## [Exercise]
Wherever a line of the records contains "above", copy that line.

## [Records from a data collection]

★ ★ ★ ★ ★ ★ ★

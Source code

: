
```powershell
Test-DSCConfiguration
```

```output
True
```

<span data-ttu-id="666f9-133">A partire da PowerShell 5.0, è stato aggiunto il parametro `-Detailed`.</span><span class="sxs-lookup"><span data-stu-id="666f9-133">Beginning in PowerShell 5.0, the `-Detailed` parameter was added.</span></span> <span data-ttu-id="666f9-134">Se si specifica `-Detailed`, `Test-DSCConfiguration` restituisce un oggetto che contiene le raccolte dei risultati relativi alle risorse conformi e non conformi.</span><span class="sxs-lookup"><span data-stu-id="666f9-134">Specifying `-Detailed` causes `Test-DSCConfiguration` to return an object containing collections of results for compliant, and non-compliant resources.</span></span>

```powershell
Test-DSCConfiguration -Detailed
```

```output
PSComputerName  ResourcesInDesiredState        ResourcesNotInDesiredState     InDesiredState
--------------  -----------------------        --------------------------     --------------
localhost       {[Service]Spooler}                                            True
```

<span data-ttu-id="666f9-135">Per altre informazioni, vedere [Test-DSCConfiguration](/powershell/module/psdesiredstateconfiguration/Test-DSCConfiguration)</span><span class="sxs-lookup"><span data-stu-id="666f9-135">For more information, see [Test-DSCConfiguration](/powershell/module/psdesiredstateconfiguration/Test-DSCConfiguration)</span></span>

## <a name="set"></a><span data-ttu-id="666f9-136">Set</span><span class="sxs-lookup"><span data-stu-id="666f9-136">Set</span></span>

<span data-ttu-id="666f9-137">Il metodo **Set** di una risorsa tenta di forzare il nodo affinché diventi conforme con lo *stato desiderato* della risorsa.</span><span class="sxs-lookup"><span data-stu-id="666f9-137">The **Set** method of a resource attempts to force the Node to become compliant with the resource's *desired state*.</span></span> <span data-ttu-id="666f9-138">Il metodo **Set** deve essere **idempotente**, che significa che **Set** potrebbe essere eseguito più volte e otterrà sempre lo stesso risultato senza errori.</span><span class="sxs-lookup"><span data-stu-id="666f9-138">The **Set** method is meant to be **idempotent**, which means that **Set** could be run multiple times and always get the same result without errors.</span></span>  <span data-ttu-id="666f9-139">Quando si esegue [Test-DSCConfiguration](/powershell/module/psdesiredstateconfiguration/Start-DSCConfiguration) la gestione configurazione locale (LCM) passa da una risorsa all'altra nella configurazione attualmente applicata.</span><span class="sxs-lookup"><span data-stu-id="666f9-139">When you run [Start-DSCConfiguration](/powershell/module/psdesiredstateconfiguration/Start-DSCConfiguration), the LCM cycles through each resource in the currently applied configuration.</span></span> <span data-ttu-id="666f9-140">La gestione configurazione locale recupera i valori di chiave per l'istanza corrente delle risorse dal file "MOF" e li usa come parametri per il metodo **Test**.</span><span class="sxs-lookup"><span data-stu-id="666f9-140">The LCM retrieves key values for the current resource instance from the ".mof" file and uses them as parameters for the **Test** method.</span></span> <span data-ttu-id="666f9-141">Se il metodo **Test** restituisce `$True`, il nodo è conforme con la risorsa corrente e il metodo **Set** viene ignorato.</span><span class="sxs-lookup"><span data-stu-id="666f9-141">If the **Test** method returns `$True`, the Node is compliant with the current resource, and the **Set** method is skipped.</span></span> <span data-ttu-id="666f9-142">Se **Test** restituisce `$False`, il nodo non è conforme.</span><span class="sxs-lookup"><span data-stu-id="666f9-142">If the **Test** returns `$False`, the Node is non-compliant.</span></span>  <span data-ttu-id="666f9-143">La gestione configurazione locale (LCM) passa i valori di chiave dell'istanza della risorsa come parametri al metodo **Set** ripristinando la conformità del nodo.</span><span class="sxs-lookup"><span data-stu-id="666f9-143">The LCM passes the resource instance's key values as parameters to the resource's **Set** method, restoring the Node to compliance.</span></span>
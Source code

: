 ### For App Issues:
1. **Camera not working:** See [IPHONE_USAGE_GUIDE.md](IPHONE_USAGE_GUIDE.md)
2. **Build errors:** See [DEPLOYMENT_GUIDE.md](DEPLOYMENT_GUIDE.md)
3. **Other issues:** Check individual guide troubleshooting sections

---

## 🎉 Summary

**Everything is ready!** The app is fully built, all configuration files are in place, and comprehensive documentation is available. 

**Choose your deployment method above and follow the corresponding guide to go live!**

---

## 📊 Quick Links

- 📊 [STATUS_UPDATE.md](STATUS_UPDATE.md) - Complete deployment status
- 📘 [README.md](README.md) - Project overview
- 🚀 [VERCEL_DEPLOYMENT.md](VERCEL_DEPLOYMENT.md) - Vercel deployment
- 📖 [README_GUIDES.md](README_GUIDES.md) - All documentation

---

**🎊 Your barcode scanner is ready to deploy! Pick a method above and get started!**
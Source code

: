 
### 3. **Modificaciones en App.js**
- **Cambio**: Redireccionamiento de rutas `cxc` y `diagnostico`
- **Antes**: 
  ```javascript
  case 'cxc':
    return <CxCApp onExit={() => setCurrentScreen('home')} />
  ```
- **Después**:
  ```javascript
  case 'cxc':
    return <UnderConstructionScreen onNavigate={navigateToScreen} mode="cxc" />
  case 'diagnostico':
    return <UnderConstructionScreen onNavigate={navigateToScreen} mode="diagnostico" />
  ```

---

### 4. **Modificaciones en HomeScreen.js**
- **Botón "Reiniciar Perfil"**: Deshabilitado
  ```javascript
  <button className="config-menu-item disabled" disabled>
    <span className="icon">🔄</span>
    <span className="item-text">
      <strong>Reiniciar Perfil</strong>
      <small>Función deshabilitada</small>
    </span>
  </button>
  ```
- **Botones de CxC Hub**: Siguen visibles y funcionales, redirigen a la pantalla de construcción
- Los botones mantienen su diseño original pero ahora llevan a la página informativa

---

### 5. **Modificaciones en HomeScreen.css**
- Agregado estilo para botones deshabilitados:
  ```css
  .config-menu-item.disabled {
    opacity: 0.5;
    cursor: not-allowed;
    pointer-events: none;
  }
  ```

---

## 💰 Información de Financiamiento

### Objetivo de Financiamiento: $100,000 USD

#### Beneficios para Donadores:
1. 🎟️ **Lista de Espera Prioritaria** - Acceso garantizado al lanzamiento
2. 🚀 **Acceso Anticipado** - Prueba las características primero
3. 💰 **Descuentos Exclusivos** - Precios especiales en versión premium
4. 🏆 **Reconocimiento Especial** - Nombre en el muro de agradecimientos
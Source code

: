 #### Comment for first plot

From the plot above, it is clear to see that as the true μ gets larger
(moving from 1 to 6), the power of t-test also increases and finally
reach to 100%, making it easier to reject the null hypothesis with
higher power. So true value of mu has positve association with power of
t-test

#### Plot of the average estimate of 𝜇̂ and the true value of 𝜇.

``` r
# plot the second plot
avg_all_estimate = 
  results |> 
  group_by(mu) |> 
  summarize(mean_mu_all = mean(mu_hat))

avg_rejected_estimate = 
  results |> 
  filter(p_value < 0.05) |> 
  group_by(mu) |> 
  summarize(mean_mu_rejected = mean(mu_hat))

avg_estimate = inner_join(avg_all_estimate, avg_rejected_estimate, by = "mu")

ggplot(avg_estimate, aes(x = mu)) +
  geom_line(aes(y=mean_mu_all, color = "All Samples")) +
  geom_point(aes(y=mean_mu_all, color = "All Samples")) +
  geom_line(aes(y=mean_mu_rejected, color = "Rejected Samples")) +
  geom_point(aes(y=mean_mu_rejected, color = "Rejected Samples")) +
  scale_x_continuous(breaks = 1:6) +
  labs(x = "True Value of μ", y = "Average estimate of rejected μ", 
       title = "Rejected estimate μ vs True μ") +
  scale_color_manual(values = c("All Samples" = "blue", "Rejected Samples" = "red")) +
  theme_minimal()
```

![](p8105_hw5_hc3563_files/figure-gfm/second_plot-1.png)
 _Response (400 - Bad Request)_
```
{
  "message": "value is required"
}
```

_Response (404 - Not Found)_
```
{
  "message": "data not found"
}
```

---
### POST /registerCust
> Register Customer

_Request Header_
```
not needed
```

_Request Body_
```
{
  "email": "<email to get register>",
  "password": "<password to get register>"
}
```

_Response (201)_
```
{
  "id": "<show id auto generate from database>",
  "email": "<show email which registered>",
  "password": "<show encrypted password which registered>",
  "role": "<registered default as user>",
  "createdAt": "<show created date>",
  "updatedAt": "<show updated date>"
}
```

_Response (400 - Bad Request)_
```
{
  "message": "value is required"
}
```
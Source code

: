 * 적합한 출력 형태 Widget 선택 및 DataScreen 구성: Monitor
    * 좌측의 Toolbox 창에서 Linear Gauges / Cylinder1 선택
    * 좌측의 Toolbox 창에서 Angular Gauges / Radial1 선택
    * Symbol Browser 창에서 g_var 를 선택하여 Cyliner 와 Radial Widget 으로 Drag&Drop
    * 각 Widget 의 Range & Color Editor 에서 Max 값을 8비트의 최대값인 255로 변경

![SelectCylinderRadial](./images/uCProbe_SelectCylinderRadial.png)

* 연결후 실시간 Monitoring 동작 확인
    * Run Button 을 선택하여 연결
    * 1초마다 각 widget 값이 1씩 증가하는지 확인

★ ★ ★ ★ ★ ★ ★

## [Result for this exercise]
**Choose your deployment method above and follow the corresponding guide to go live!**
**🎊 Your barcode scanner is ready to deploy! Pick a method above and get started!**
From the plot above, it is clear to see that as the true μ gets larger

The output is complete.